Although neoadjvuant chemoradiotherapy (CRT) improves the local control rate of locally advanced rectal cancer (LARC), it fails to significantly improve disease-free survival (DFS) and overall survival (OS). We explored the efficacy of prolonged neoadjuvant chemotherapy (pNCT) without radiation and compared this schema with total neoadjuvant therapy (TNT).
Patients diagnosed with LARC and received TNT (4 cycles of induction CapeOX/FOLFOX followed with CRT) or pNCT (6~8 cycles of CapeOX/FOLFOX) between June 2016 and October 2021 were retrospective analyzed. All patients underwent total mesorectal excision (TME). A 1:1 propensity score match was performed to adjust baseline potential confounders. The tumor response, toxicity, recurrence-free survival (RFS) and OS were observed.
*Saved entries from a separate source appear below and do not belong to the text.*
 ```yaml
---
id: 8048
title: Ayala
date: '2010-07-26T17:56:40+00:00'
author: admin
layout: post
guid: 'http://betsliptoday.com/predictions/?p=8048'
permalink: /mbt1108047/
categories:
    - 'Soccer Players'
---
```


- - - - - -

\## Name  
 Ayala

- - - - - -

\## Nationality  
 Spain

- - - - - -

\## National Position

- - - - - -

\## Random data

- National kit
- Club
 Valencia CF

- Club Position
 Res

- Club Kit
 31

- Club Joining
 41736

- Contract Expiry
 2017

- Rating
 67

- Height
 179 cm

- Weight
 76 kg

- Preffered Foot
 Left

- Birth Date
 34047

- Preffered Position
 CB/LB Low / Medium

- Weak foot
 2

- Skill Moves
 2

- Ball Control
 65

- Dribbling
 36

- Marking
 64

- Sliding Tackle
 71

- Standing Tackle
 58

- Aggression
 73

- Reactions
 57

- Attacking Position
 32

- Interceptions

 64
A total of 184 patients with 92 patients in each group were finally enrolled. The median follow-up time was 35 months. TNT showed better pathological complete response (pCR) rate (25.0% vs 16.3%) and objective regression rate (73.9% vs 59.8%) than pNCT. TNT and pNCT produce similar 3-year RFS and OS rates in patients with mid-to-upper rectal cancer. TNT was associated with improved tumor responsiveness in all patients and improved 3-year RFS rates in those with low rectal cancer.
pNCT is an option for patients with mid-to-upper rectal cancer, but radiation is still necessary for low rectal cancer. To determine optimal schema for neoadjuvant therapy and patient selection, additional randomized controlled studies are needed.